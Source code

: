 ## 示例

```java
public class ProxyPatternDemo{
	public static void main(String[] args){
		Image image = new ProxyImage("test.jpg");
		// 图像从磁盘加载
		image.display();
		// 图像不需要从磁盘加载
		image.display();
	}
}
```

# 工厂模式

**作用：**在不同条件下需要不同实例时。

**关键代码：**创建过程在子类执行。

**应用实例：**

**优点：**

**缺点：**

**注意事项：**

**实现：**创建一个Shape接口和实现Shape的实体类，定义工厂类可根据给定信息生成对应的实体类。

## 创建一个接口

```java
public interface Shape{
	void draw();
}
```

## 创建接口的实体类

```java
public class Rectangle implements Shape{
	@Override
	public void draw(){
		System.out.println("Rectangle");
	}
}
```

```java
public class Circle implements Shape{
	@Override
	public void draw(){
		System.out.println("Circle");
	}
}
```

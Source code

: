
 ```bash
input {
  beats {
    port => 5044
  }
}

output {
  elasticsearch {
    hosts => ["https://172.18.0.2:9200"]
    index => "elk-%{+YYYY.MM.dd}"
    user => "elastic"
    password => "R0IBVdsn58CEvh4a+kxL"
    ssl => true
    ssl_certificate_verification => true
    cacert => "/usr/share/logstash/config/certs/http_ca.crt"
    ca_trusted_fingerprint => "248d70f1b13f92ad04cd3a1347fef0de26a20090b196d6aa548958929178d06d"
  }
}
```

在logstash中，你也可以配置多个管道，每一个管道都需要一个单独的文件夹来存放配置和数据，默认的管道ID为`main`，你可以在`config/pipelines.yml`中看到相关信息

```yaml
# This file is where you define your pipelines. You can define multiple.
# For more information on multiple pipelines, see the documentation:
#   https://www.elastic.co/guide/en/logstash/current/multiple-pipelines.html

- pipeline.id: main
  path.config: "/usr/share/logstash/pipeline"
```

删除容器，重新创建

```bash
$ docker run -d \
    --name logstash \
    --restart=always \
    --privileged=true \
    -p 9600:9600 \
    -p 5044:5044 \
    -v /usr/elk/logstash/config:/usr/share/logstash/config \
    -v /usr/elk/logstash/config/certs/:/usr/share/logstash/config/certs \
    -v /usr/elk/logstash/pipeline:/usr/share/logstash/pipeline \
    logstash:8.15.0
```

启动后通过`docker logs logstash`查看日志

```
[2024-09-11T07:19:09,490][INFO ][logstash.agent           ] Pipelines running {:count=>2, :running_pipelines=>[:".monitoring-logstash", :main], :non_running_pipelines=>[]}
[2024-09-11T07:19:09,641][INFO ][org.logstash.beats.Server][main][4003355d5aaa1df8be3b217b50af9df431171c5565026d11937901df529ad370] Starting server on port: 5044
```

********************

* _Exercise details_:
Write the entries out once more, exactly as they were given.

* _Task response_:
Source code

: ## 示例

```java
public class ProxyPatternDemo{
	public static void main(String[] args){
		Image image = new ProxyImage("test.jpg");
		// 图像从磁盘加载
		image.display();
		// 图像不需要从磁盘加载
		image.display();
	}
}
```

# 工厂模式

**作用：**在不同条件下需要不同实例时。

**关键代码：**创建过程在子类执行。

**应用实例：**

**优点：**

**缺点：**

**注意事项：**

**实现：**创建一个Shape接口和实现Shape的实体类，定义工厂类可根据给定信息生成对应的实体类。

## 创建一个接口

```java
public interface Shape{
	void draw();
}
```

## 创建接口的实体类

```java
public class Rectangle implements Shape{
	@Override
	public void draw(){
		System.out.println("Rectangle");
	}
}
```

```java
public class Circle implements Shape{
	@Override
	public void draw(){
		System.out.println("Circle");
	}
}
```

Source code

:
 ```bash
input {
  beats {
    port => 5044
  }
}

output {
  elasticsearch {
    hosts => ["https://172.18.0.2:9200"]
    index => "elk-%{+YYYY.MM.dd}"
    user => "elastic"
    password => "R0IBVdsn58CEvh4a+kxL"
    ssl => true
    ssl_certificate_verification => true
    cacert => "/usr/share/logstash/config/certs/http_ca.crt"
    ca_trusted_fingerprint => "248d70f1b13f92ad04cd3a1347fef0de26a20090b196d6aa548958929178d06d"
  }
}
```

在logstash中，你也可以配置多个管道，每一个管道都需要一个单独的文件夹来存放配置和数据，默认的管道ID为`main`，你可以在`config/pipelines.yml`中看到相关信息

```yaml
# This file is where you define your pipelines. You can define multiple.
# For more information on multiple pipelines, see the documentation:
#   https://www.elastic.co/guide/en/logstash/current/multiple-pipelines.html

- pipeline.id: main
  path.config: "/usr/share/logstash/pipeline"
```

删除容器，重新创建

```bash
$ docker run -d \
    --name logstash \
    --restart=always \
    --privileged=true \
    -p 9600:9600 \
    -p 5044:5044 \
    -v /usr/elk/logstash/config:/usr/share/logstash/config \
    -v /usr/elk/logstash/config/certs/:/usr/share/logstash/config/certs \
    -v /usr/elk/logstash/pipeline:/usr/share/logstash/pipeline \
    logstash:8.15.0
```

启动后通过`docker logs logstash`查看日志

```
[2024-09-11T07:19:09,490][INFO ][logstash.agent           ] Pipelines running {:count=>2, :running_pipelines=>[:".monitoring-logstash", :main], :non_running_pipelines=>[]}
[2024-09-11T07:19:09,641][INFO ][org.logstash.beats.Server][main][4003355d5aaa1df8be3b217b50af9df431171c5565026d11937901df529ad370] Starting server on port: 5044
```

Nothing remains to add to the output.